Far back in the deep lot I see an ancient oak, thirty-inch trunk diameter, with a couple of damaged branches. It’s still a great tree.
ME: “Mmm, is it giving you too much shade? Let’s see, that direction is northwest. Why don’t you like the tree?”
CUSTOMER: “It drops branches on my lawn! And we have kids!”
ME[considering the chances of kids playing outside way back there in a wind storm]: “I will give you the name of a couple of professional arborists who might clean up the broken branches for you, and lighten the canopy for the tree’s health. You know, a mature tree like that is actually really good for the property as a windbreak and an excellent habitat tree for birds.”
CUSTOMER: “Forget the birds. I don’t want them pooping around here. We’re gonna put up a patio there.”
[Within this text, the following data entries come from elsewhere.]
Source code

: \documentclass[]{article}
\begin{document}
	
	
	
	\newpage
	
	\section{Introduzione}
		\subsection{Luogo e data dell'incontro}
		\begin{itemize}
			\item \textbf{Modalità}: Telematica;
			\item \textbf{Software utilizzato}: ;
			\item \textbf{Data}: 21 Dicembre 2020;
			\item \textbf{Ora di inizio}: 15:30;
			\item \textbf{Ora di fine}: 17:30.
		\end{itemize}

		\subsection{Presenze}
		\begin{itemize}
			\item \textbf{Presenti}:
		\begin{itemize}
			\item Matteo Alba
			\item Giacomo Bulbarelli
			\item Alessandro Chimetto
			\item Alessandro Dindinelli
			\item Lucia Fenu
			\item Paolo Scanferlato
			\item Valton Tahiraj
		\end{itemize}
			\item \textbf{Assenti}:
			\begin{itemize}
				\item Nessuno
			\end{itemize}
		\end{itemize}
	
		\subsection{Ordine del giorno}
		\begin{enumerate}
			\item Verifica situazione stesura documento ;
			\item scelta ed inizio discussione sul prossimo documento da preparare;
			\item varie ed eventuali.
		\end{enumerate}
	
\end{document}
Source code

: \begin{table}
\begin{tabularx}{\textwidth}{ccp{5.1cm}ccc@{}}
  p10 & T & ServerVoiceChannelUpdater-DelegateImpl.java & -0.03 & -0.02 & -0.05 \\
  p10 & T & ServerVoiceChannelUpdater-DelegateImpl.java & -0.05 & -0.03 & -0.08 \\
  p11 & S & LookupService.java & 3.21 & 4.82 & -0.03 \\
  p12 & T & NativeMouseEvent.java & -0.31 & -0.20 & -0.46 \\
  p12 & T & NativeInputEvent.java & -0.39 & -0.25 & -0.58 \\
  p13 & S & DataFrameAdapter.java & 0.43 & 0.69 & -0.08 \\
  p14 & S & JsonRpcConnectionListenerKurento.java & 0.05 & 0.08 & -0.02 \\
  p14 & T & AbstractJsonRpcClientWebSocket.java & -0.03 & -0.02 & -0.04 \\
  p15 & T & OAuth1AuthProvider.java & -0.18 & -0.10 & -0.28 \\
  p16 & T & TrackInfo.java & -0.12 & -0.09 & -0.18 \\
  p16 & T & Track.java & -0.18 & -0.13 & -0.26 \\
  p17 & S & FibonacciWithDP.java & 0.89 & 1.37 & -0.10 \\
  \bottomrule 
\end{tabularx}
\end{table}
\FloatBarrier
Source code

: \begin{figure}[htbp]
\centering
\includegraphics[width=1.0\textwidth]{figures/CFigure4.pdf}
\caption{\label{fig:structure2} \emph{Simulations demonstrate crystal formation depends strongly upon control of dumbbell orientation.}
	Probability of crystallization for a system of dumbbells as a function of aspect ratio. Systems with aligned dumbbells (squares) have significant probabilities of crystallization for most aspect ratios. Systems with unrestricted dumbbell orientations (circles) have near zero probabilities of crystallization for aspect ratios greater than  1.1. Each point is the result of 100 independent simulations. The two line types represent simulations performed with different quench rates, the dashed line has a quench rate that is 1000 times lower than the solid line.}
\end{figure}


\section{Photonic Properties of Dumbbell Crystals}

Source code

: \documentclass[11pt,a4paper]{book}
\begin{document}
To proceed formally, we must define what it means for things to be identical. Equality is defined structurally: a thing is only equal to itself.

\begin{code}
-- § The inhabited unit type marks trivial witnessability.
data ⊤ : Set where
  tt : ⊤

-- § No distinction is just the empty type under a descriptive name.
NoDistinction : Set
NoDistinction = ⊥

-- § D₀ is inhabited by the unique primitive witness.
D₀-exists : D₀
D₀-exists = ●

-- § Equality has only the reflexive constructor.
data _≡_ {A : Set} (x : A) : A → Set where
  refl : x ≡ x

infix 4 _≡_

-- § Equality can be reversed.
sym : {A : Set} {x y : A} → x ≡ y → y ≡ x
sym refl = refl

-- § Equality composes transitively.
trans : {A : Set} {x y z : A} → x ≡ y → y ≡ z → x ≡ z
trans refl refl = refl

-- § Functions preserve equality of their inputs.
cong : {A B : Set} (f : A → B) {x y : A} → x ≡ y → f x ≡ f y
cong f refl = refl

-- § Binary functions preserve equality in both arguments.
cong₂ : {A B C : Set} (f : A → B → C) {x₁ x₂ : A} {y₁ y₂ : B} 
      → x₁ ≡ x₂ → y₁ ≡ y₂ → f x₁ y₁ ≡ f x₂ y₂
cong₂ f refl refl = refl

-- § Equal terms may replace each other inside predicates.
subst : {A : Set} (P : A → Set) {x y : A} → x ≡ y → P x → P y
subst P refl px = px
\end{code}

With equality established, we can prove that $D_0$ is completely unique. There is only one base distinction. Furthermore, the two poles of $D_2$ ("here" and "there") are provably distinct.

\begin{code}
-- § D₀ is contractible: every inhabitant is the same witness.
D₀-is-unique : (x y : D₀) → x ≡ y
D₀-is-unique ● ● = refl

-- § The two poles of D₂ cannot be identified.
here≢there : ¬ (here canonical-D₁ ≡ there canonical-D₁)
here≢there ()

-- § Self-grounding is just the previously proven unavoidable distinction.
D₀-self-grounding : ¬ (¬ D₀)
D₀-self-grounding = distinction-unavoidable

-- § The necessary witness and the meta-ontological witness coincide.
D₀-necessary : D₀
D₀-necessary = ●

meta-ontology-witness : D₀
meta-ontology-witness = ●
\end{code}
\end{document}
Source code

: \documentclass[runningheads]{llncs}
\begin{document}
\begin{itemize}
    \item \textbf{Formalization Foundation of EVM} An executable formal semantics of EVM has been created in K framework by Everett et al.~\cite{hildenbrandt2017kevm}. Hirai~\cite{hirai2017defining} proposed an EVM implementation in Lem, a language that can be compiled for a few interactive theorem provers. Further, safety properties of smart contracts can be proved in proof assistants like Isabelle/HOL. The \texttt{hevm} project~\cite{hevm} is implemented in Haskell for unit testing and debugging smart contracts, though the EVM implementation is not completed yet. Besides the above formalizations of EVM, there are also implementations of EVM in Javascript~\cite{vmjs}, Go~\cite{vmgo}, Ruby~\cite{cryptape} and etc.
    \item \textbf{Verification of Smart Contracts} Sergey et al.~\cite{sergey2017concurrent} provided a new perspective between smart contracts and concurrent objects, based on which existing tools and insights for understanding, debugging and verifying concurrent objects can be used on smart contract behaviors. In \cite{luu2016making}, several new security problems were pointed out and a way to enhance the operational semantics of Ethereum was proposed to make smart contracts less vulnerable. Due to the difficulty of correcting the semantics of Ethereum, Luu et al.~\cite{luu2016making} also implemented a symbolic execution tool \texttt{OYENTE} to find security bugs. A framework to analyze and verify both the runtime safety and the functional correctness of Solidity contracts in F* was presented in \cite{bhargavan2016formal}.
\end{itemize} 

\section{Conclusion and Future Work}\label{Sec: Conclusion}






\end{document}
The visit wears on. He wants flowers by the deck (but none that attract bees). He wants to replace those boxwoods and junipers (so much trouble to clip every year) and get some “low-maintenance” Canada hemlocks. He wants the row of blue spruces to stay shorter and narrower (already having topped and chopped them this spring). He’s getting rid of mulch because it gets in the lawnmower and asks me where he can get some of that white gravel because it looks so neat. All I can do is listen, make notes with recommendations of suitable plants and best landscape practices to give to him—although he is not listening to me—and leave literature about proper planting, watering, and pruning. Perhaps he will find a landscaper to do what he wants so that he can have a sterile, flowerless, leafless, insect-, and bird-free yard. So very sad.